▶ **Supplied data**

════════

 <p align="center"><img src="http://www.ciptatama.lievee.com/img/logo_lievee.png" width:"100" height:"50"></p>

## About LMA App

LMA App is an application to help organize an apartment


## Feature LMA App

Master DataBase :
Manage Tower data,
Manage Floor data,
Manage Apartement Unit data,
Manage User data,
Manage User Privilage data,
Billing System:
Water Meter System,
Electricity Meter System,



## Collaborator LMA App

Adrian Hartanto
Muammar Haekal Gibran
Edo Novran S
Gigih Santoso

════════

▶ **Task item**
Take the line that contains "LMA App is an" and every line after it through the end of the listing above, and repeat them exactly.

▶ **Result for this exercise**
LMA App is an application to help organize an apartment


## Feature LMA App

Master DataBase :
Manage Tower data,
Manage Floor data,
Manage Apartement Unit data,
Manage User data,
Manage User Privilage data,
Billing System:
Water Meter System,
Electricity Meter System,



## Collaborator LMA App

Adrian Hartanto
Muammar Haekal Gibran
Edo Novran S
Gigih Santoso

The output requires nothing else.